━━━ RECORDS FOR THE TASK ━━━

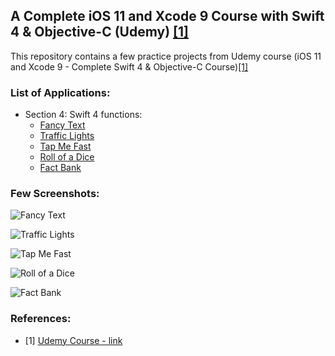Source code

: ## A Complete iOS 11 and Xcode 9 Course with Swift 4 & Objective-C (Udemy) [[1]](https://www.udemy.com/course/ios-11-xcode-9-swift-4)

This repository contains a few practice projects from Udemy course (iOS 11 and Xcode 9 - Complete Swift 4 & Objective-C Course)[[1]](https://www.udemy.com/course/ios-11-xcode-9-swift-4)


### List of Applications:
- Section 4: Swift 4 functions:
  - [Fancy Text](https://github.com/MuizZer07/iOS-apps/tree/master/Fancy%20Text)
  - [Traffic Lights](https://github.com/MuizZer07/iOS-apps/tree/master/Traffic%20Lights)
  - [Tap Me Fast](https://github.com/MuizZer07/iOS-apps/tree/master/Tap%20Me%20Fast)
  - [Roll of a Dice](https://github.com/MuizZer07/iOS-apps/tree/master/Roll%20of%20a%20Dice)
  - [Fact Bank](https://github.com/MuizZer07/iOS-apps/tree/master/Fact%20Bank)

### Few Screenshots:
![Fancy Text](https://github.com/MuizZer07/iOS-apps/tree/master/Fancy%20Text/screenshot.png)

![Traffic Lights](https://github.com/MuizZer07/iOS-apps/tree/master/Traffic%20Lights/screenshot.png)

![Tap Me Fast](https://github.com/MuizZer07/iOS-apps/tree/master/Tap%20Me%20Fast/screenshot.png)

![Roll of a Dice](https://github.com/MuizZer07/iOS-apps/tree/master/Roll%20of%20a%20Dice/screenshot.png)

![Fact Bank](https://github.com/MuizZer07/iOS-apps/tree/master/Fact%20Bank/screenshot.png)
### References:

- [1] [Udemy Course - link](https://www.udemy.com/course/ios-11-xcode-9-swift-4)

━━━

WORK ITEM:
What you give back must match the entries exactly, apart from the omitted pictures.

RESPONSE BOX:
Source code

: ## A Complete iOS 11 and Xcode 9 Course with Swift 4 & Objective-C (Udemy) [[1]](https://www.udemy.com/course/ios-11-xcode-9-swift-4)

This repository contains a few practice projects from Udemy course (iOS 11 and Xcode 9 - Complete Swift 4 & Objective-C Course)[[1]](https://www.udemy.com/course/ios-11-xcode-9-swift-4)


### List of Applications:
- Section 4: Swift 4 functions:
  - [Fancy Text](https://github.com/MuizZer07/iOS-apps/tree/master/Fancy%20Text)
  - [Traffic Lights](https://github.com/MuizZer07/iOS-apps/tree/master/Traffic%20Lights)
  - [Tap Me Fast](https://github.com/MuizZer07/iOS-apps/tree/master/Tap%20Me%20Fast)
  - [Roll of a Dice](https://github.com/MuizZer07/iOS-apps/tree/master/Roll%20of%20a%20Dice)
  - [Fact Bank](https://github.com/MuizZer07/iOS-apps/tree/master/Fact%20Bank)

### Few Screenshots:
![Fancy Text](https://github.com/MuizZer07/iOS-apps/tree/master/Fancy%20Text/screenshot.png)

![Traffic Lights](https://github.com/MuizZer07/iOS-apps/tree/master/Traffic%20Lights/screenshot.png)

![Tap Me Fast](https://github.com/MuizZer07/iOS-apps/tree/master/Tap%20Me%20Fast/screenshot.png)

![Roll of a Dice](https://github.com/MuizZer07/iOS-apps/tree/master/Roll%20of%20a%20Dice/screenshot.png)

![Fact Bank](https://github.com/MuizZer07/iOS-apps/tree/master/Fact%20Bank/screenshot.png)
### References:

- [1] [Udemy Course - link](https://www.udemy.com/course/ios-11-xcode-9-swift-4)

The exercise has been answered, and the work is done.